= To do =
Using the records below, filter out every line that lacks "Putra" and copy the rest.

[Plain-text document sources]
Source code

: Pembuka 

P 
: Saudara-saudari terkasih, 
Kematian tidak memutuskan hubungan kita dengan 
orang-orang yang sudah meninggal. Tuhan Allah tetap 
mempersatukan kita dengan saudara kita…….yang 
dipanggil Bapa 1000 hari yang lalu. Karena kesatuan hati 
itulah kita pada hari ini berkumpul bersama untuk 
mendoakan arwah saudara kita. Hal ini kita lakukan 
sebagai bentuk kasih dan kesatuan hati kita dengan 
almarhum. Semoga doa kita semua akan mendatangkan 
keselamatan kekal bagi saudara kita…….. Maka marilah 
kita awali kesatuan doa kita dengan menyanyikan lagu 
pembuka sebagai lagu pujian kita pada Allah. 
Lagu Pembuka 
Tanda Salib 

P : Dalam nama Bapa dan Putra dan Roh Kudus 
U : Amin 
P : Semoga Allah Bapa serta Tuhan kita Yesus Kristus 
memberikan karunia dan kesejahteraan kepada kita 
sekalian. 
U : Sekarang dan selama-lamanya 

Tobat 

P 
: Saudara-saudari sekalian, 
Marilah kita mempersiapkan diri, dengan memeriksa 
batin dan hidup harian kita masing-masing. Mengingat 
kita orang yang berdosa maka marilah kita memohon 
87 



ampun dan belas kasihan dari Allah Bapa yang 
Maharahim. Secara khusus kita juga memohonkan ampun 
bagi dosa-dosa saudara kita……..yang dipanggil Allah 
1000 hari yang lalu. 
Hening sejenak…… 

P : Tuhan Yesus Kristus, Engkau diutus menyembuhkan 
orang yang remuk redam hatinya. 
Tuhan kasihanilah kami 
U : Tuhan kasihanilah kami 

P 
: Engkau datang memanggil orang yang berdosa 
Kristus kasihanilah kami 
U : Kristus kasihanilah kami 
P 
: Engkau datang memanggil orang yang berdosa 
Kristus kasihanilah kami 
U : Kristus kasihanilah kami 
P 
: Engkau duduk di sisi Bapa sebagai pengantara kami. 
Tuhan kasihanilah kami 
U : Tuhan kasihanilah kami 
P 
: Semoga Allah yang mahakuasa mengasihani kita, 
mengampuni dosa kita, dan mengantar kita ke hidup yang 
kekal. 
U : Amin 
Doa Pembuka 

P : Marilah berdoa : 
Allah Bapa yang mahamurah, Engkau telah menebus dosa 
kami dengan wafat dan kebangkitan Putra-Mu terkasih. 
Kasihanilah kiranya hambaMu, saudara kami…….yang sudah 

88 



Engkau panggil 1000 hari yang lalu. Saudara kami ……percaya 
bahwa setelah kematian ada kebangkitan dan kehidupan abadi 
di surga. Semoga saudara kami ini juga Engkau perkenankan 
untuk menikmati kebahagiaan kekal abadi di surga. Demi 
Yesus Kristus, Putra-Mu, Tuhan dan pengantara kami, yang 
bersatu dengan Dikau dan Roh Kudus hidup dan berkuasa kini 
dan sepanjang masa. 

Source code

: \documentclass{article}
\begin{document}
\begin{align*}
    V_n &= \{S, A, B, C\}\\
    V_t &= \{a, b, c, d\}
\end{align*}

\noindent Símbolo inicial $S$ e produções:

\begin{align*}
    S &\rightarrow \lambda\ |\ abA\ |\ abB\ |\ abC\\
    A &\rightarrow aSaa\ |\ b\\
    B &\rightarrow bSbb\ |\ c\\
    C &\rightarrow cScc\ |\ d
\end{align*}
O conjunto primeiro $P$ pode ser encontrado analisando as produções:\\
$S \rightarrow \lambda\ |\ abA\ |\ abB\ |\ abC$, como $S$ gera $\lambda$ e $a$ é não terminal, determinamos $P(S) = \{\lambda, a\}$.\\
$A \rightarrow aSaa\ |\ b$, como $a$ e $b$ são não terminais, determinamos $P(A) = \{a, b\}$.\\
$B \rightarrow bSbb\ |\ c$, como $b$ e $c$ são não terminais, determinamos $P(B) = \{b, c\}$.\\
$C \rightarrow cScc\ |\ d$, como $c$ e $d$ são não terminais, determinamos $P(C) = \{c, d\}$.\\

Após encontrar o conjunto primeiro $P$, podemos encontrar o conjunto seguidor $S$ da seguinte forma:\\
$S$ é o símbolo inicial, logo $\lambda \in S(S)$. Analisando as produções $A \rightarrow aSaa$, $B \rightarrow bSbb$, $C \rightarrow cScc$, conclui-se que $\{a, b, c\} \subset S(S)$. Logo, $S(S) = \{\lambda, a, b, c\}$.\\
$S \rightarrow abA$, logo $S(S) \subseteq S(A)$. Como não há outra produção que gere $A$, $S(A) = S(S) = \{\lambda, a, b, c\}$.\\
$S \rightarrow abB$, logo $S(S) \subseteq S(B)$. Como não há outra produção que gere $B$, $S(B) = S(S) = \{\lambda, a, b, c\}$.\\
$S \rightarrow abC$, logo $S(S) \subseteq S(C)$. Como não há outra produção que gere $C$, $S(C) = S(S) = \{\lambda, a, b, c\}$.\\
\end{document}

= Answer section =
P : Dalam nama Bapa dan Putra dan Roh Kudus 
kami dengan wafat dan kebangkitan Putra-Mu terkasih. 
Yesus Kristus, Putra-Mu, Tuhan dan pengantara kami, yang 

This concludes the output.